*EXERCISE PROMPT:* What lines in the records below hold the string "dependent"? Please show them.

(PROVIDED RECORDS begins)

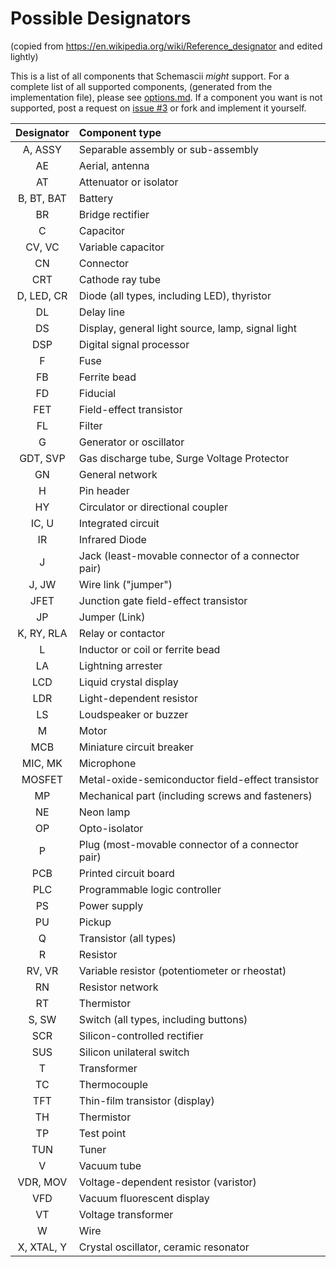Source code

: # Possible Designators

(copied from <https://en.wikipedia.org/wiki/Reference_designator> and edited lightly)

This is a list of all components that Schemascii *might* support. For a complete list of all supported components, (generated from the implementation file), please see [options.md][options]. If a component you want is not supported, post a request on [issue #3][todo_components] or fork and implement it yourself.

| Designator | Component type |
|:--:|:--|
| A, ASSY | Separable assembly or sub-assembly |
| AE | Aerial, antenna |
| AT | Attenuator or isolator |
| B, BT, BAT | Battery |
| BR | Bridge rectifier |
| C | Capacitor |
| CV, VC | Variable capacitor |
| CN | Connector |
| CRT | Cathode ray tube |
| D, LED, CR | Diode (all types, including LED), thyristor |
| DL | Delay line |
| DS | Display, general light source, lamp, signal light |
| DSP | Digital signal processor |
| F | Fuse |
| FB | Ferrite bead |
| FD | Fiducial |
| FET | Field-effect transistor |
| FL | Filter |
| G | Generator or oscillator |
| GDT, SVP | Gas discharge tube, Surge Voltage Protector |
| GN | General network |
| H | Pin header |
| HY | Circulator or directional coupler |
| IC, U | Integrated circuit |
| IR | Infrared Diode |
| J | Jack (least-movable connector of a connector pair) |
| J, JW | Wire link ("jumper") |
| JFET | Junction gate field-effect transistor |
| JP | Jumper (Link) |
| K, RY, RLA | Relay or contactor |
| L | Inductor or coil or ferrite bead |
| LA | Lightning arrester |
| LCD | Liquid crystal display |
| LDR | Light-dependent resistor |
| LS | Loudspeaker or buzzer |
| M | Motor |
| MCB | Miniature circuit breaker |
| MIC, MK | Microphone |
| MOSFET | Metal-oxide-semiconductor field-effect transistor |
| MP | Mechanical part (including screws and fasteners) |
| NE | Neon lamp |
| OP | Opto-isolator |
| P | Plug (most-movable connector of a connector pair) |
| PCB | Printed circuit board |
| PLC | Programmable logic controller |
| PS | Power supply |
| PU | Pickup |
| Q | Transistor (all types) |
| R | Resistor |
| RV, VR | Variable resistor (potentiometer or rheostat) |
| RN | Resistor network |
| RT | Thermistor |
| S, SW | Switch (all types, including buttons) |
| SCR | Silicon-controlled rectifier |
| SUS | Silicon unilateral switch |
| T | Transformer |
| TC | Thermocouple |
| TFT | Thin-film transistor (display) |
| TH | Thermistor |
| TP | Test point |
| TUN | Tuner |
| V | Vacuum tube |
| VDR, MOV | Voltage-dependent resistor (varistor) |
| VFD | Vacuum fluorescent display |
| VT | Voltage transformer |
| W | Wire |
| X, XTAL, Y | Crystal oscillator, ceramic resonator |

[options]: options.md
[todo_components]: https://github.com/dragoncoder047/schemascii/issues/3
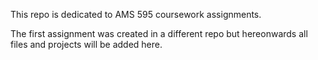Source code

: This repo is dedicated to AMS 595 coursework assignments.

The first assignment was created in a different repo but hereonwards all files and projects will be added here.
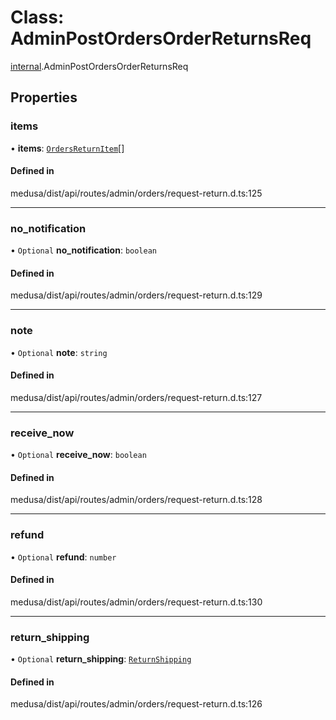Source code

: # Class: AdminPostOrdersOrderReturnsReq

[internal](../modules/internal-14.md).AdminPostOrdersOrderReturnsReq

## Properties

### items

• **items**: [`OrdersReturnItem`](internal-14.OrdersReturnItem.md)[]

#### Defined in

medusa/dist/api/routes/admin/orders/request-return.d.ts:125

___

### no\_notification

• `Optional` **no\_notification**: `boolean`

#### Defined in

medusa/dist/api/routes/admin/orders/request-return.d.ts:129

___

### note

• `Optional` **note**: `string`

#### Defined in

medusa/dist/api/routes/admin/orders/request-return.d.ts:127

___

### receive\_now

• `Optional` **receive\_now**: `boolean`

#### Defined in

medusa/dist/api/routes/admin/orders/request-return.d.ts:128

___

### refund

• `Optional` **refund**: `number`

#### Defined in

medusa/dist/api/routes/admin/orders/request-return.d.ts:130

___

### return\_shipping

• `Optional` **return\_shipping**: [`ReturnShipping`](internal-14.ReturnShipping.md)

#### Defined in

medusa/dist/api/routes/admin/orders/request-return.d.ts:126
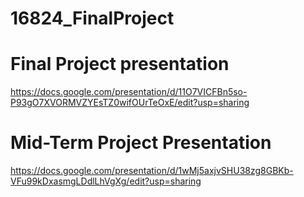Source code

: # 16824_FinalProject

# Final Project presentation
https://docs.google.com/presentation/d/11O7VICFBn5so-P93gO7XVORMVZYEsTZ0wifOUrTeOxE/edit?usp=sharing

# Mid-Term Project Presentation
https://docs.google.com/presentation/d/1wMj5axjvSHU38zg8GBKb-VFu99kDxasmgLDdlLhVgXg/edit?usp=sharing
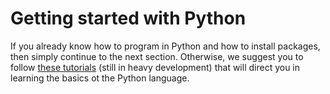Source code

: # Getting started with Python

If you already know how to program in Python and how to install packages, then simply continue to the next section. Otherwise, we suggest you to follow [these tutorials](../02_🔴_learning_python/00_index.md) (still in heavy development) that will direct you in learning the basics ot the Python language.

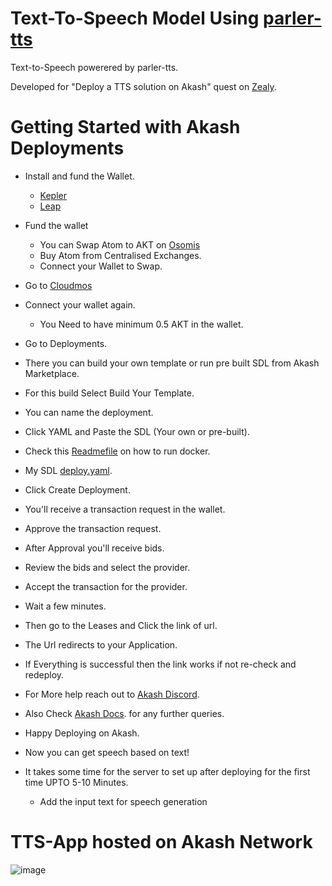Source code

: # Text-To-Speech Model Using [parler-tts](https://huggingface.co/parler-tts/parler-tts-mini-expresso)

Text-to-Speech powerered by parler-tts.

Developed for "Deploy a TTS solution on Akash" quest on [Zealy](https://zealy.io/cw/akashnetwork/questboard).

# Getting Started with Akash Deployments

* Install and fund the Wallet.

     - [Kepler](https://chromewebstore.google.com/detail/keplr/dmkamcknogkgcdfhhbddcghachkejeap?hl=en)
    -  [Leap](https://www.leapwallet.io/#inpage-download) 

* Fund the wallet
  - You can Swap Atom to AKT on [Osomis](https://app.osmosis.zone/?from=OSMO&to=AKT)
  - Buy Atom from Centralised Exchanges.
  - Connect your Wallet to Swap.
    
* Go to [Cloudmos](https://deploy.cloudmos.io/)
* Connect your wallet again.
  - You Need to have minimum 0.5 AKT in the wallet.

* Go to Deployments.
* There you can build your own template or run pre built SDL from Akash Marketplace.
* For this build  Select Build Your Template.
* You can name the deployment.
* Click YAML and Paste the SDL (Your own or pre-built).
* Check this [Readmefile](https://github.com/AllenStar-dev/story_maker/blob/main/README.md?plain=1) on how to run docker.
* My SDL [deploy.yaml](https://github.com/AllenStar-dev/Text-To-Speech/blob/main/deploy.yaml).
* Click Create Deployment.
* You'll receive a transaction request in the wallet.
* Approve the transaction request.
* After Approval you'll receive bids.
* Review the bids and select the provider.
* Accept the transaction for the provider.
* Wait a few minutes.
* Then go to the Leases and Click the link of url.
* The Url redirects to your Application.
* If Everything is successful then the link works if not re-check and redeploy.
* For More help reach out to [Akash Discord](https://discord.com/channels/747885925232672829/1111762591937732648).
* Also Check [Akash Docs](https://akash.network/docs/deployments/cloudmos-deploy/). for any further queries.
* Happy Deploying on Akash.
* Now you can get speech based on text!
* It takes some time for the server to set up after deploying for the first time UPTO 5-10 Minutes.
   - Add the input text for speech generation
     
#  TTS-App hosted on Akash Network     
![image](https://github.com/AllenStar-dev/Text-To-Speech/assets/71061868/172fb131-c2e0-4310-b928-25d070291e4e)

(PROVIDED RECORDS ends)

*SOLUTION FOR THIS TASK:*
| LDR | Light-dependent resistor |
| VDR, MOV | Voltage-dependent resistor (varistor) |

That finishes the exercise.